*Document images with source code*:
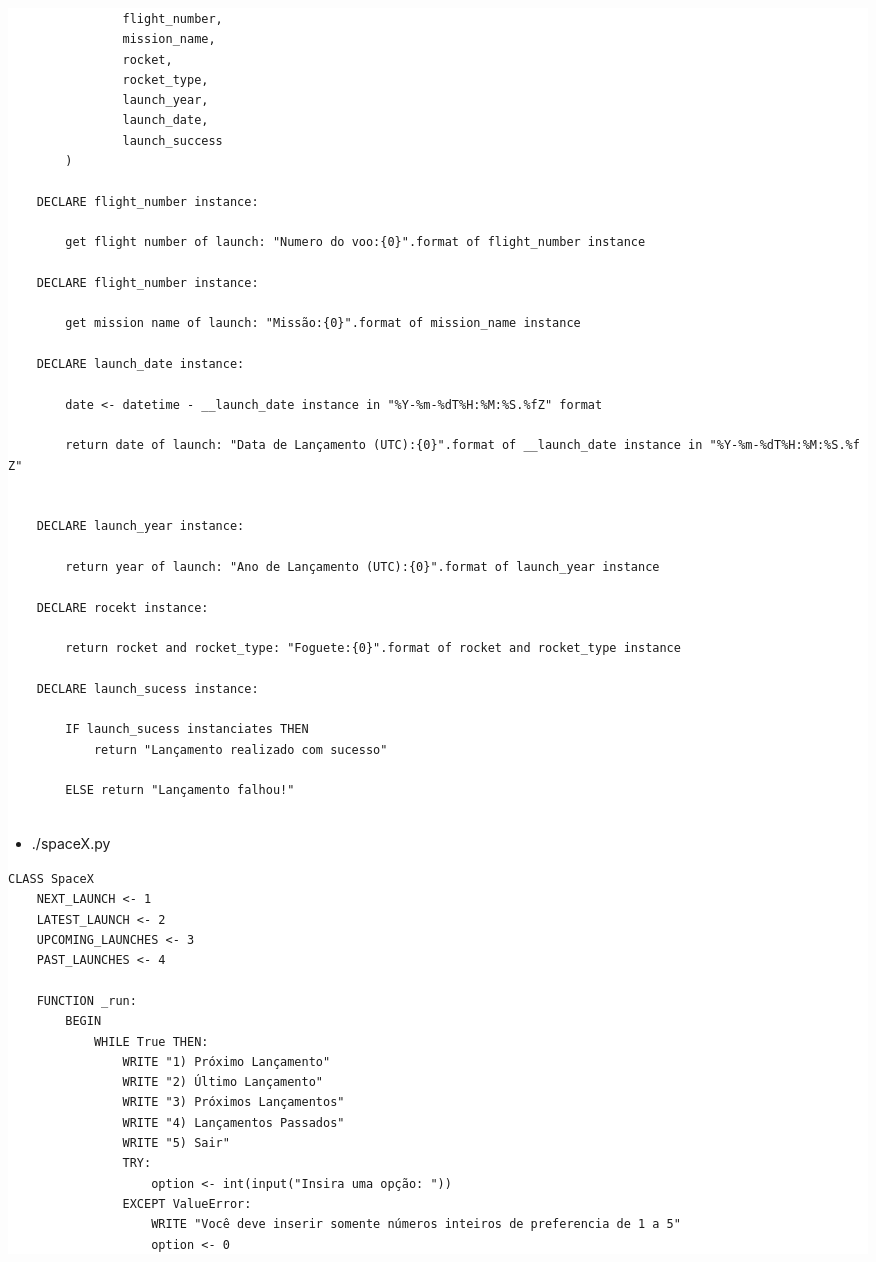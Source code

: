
 ```
                flight_number, 
                mission_name, 
                rocket, 
                rocket_type, 
                launch_year, 
                launch_date, 
                launch_success
        )
        
    DECLARE flight_number instance:
    
        get flight number of launch: "Numero do voo:{0}".format of flight_number instance
    
    DECLARE flight_number instance:
    
        get mission name of launch: "Missão:{0}".format of mission_name instance
        
    DECLARE launch_date instance:
    
        date <- datetime - __launch_date instance in "%Y-%m-%dT%H:%M:%S.%fZ" format
    
        return date of launch: "Data de Lançamento (UTC):{0}".format of __launch_date instance in "%Y-%m-%dT%H:%M:%S.%fZ"
    
    
    DECLARE launch_year instance:
    
        return year of launch: "Ano de Lançamento (UTC):{0}".format of launch_year instance
        
    DECLARE rocekt instance:
    
        return rocket and rocket_type: "Foguete:{0}".format of rocket and rocket_type instance

    DECLARE launch_sucess instance:
    
        IF launch_sucess instanciates THEN
            return "Lançamento realizado com sucesso"
        
        ELSE return "Lançamento falhou!"
            
```

*  ./spaceX.py

```
CLASS SpaceX
    NEXT_LAUNCH <- 1
    LATEST_LAUNCH <- 2
    UPCOMING_LAUNCHES <- 3
    PAST_LAUNCHES <- 4
    
    FUNCTION _run:
        BEGIN
            WHILE True THEN:
                WRITE "1) Próximo Lançamento"
                WRITE "2) Último Lançamento"
                WRITE "3) Próximos Lançamentos"
                WRITE "4) Lançamentos Passados"
                WRITE "5) Sair"
                TRY:
                    option <- int(input("Insira uma opção: "))
                EXCEPT ValueError:
                    WRITE "Você deve inserir somente números inteiros de preferencia de 1 a 5"
                    option <- 0
```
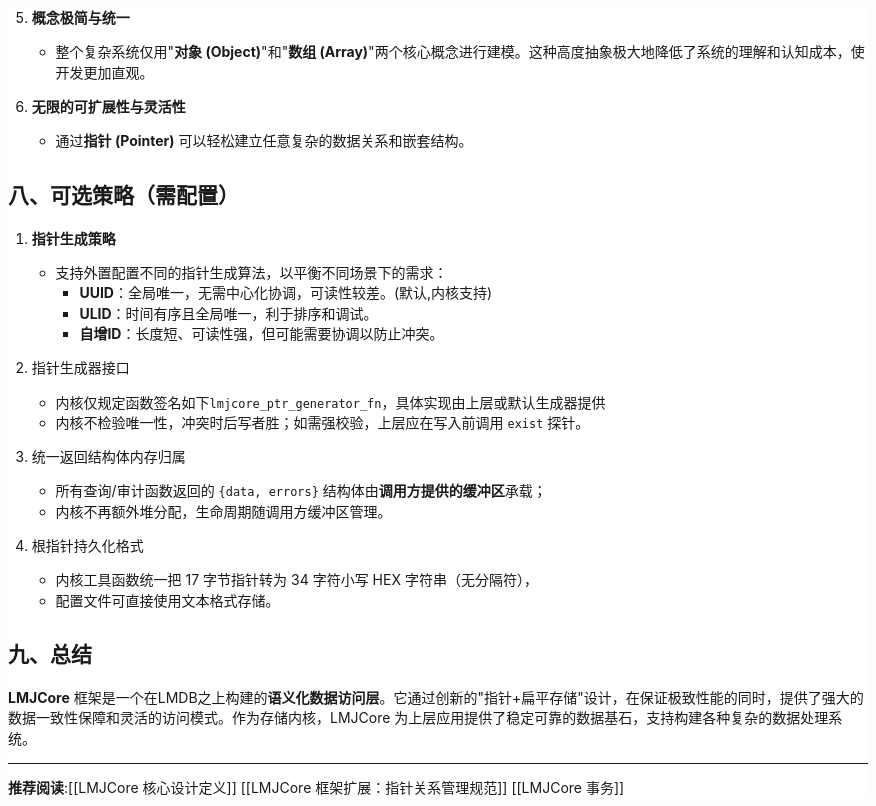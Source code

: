 5.  **概念极简与统一**
    *   整个复杂系统仅用"**对象 (Object)**"和"**数组 (Array)**"两个核心概念进行建模。这种高度抽象极大地降低了系统的理解和认知成本，使开发更加直观。

7.  **无限的可扩展性与灵活性**
    *   通过**指针 (Pointer)** 可以轻松建立任意复杂的数据关系和嵌套结构。

## 八、可选策略（需配置）

1.  **指针生成策略**
    *   支持外置配置不同的指针生成算法，以平衡不同场景下的需求：
        *   **UUID**：全局唯一，无需中心化协调，可读性较差。(默认,内核支持)
        *   **ULID**：时间有序且全局唯一，利于排序和调试。
        *   **自增ID**：长度短、可读性强，但可能需要协调以防止冲突。

2. 指针生成器接口
	- 内核仅规定函数签名如下`lmjcore_ptr_generator_fn`，具体实现由上层或默认生成器提供
	- 内核不检验唯一性，冲突时后写者胜；如需强校验，上层应在写入前调用 `exist` 探针。
3. 统一返回结构体内存归属 
	- 所有查询/审计函数返回的 `{data, errors}` 结构体由**调用方提供的缓冲区**承载；
	- 内核不再额外堆分配，生命周期随调用方缓冲区管理。

4. 根指针持久化格式
	- 内核工具函数统一把 17 字节指针转为 34 字符小写 HEX 字符串（无分隔符），
	- 配置文件可直接使用文本格式存储。


## 九、总结

**LMJCore** 框架是一个在LMDB之上构建的**语义化数据访问层**。它通过创新的"指针+扁平存储"设计，在保证极致性能的同时，提供了强大的数据一致性保障和灵活的访问模式。作为存储内核，LMJCore 为上层应用提供了稳定可靠的数据基石，支持构建各种复杂的数据处理系统。

---
**推荐阅读**:[[LMJCore 核心设计定义]] [[LMJCore 框架扩展：指针关系管理规范]] [[LMJCore 事务]]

*Task objective*:
Within the records above, count the lines that hold the word "THEN" and give only that number.

*Answer section*:
2